Institute for Genomic Biology, University of Illinois at Urbana-Champaign, Urbana, IL 61801, USA.
Proc Natl Acad Sci U S A. 2013 Jan 29;110(5):1785-90. doi: 10.1073/pnas.1220349110. Epub 2013 Jan 10.
One of the most difficult problems in modern genomics is the assembly of full-length chromosomes using next generation sequencing (NGS) data. To address this problem, we developed "reference-assisted chromosome assembly" (RACA), an algorithm to reliably order and orient sequence scaffolds generated by NGS and assemblers into longer chromosomal fragments using comparative genome information and paired-end reads. Evaluation of results using simulated and real genome assemblies indicates that our approach can substantially improve genomes generated by a wide variety of de novo assemblers if a good reference assembly of a closely related species and outgroup genomes are available. We used RACA to reconstruct 60 Tibetan antelope (Pantholops hodgsonii) chromosome fragments from 1,434 SOAPdenovo sequence scaffolds, of which 16 chromosome fragments were homologous to complete cattle chromosomes. Experimental validation by PCR showed that predictions made by RACA are highly accurate. Our results indicate that RACA will significantly facilitate the study of chromosome evolution and genome rearrangements for the large number of genomes being sequenced by NGS that do not have a genetic or physical map.

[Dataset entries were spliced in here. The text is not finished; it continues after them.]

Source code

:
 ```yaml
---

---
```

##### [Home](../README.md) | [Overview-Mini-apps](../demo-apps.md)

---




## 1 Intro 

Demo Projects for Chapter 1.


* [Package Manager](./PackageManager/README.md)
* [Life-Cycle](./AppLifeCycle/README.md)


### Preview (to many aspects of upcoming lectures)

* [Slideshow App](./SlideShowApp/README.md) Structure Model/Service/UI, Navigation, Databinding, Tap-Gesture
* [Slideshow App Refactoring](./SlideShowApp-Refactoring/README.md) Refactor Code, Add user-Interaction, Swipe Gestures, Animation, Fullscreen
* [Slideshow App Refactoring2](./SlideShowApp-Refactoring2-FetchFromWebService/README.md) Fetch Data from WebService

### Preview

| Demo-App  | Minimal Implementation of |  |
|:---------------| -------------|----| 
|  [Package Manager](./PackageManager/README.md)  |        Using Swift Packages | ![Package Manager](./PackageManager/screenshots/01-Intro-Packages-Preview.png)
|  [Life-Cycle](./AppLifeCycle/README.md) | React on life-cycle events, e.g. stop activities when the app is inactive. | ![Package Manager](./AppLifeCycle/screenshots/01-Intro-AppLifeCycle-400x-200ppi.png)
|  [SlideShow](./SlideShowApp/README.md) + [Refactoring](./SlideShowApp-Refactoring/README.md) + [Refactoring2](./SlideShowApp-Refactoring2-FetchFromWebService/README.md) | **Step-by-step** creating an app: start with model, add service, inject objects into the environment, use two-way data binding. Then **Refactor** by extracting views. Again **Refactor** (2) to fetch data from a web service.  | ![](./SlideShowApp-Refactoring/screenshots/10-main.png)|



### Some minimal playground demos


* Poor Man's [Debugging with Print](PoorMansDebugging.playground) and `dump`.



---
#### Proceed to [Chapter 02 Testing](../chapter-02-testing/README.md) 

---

现代基因组学中最困难的问题之一是使用下一代测序(NGS)数据组装全长染色体。为了解决这个问题,我们开发了“参考辅助染色体组装”(RACA),这是一种算法,可以使用比较基因组信息和配对末端读取,可靠地将 NGS 和组装器生成的序列支架排列和定向为更长的染色体片段。使用模拟和真实基因组组装评估结果表明,如果有一个密切相关物种和外群基因组的良好参考组装,我们的方法可以大大改进由各种从头组装器生成的基因组。我们使用 RACA 从 1434 个 SOAPdenovo 序列支架重建了 60 个藏羚羊(Pantholops hodgsonii)染色体片段,其中 16 个染色体片段与完整的牛染色体同源。通过 PCR 进行的实验验证表明,RACA 的预测非常准确。我们的结果表明,RACA 将极大地促进对大量通过 NGS 测序但没有遗传或物理图谱的基因组的染色体进化和基因组重排的研究。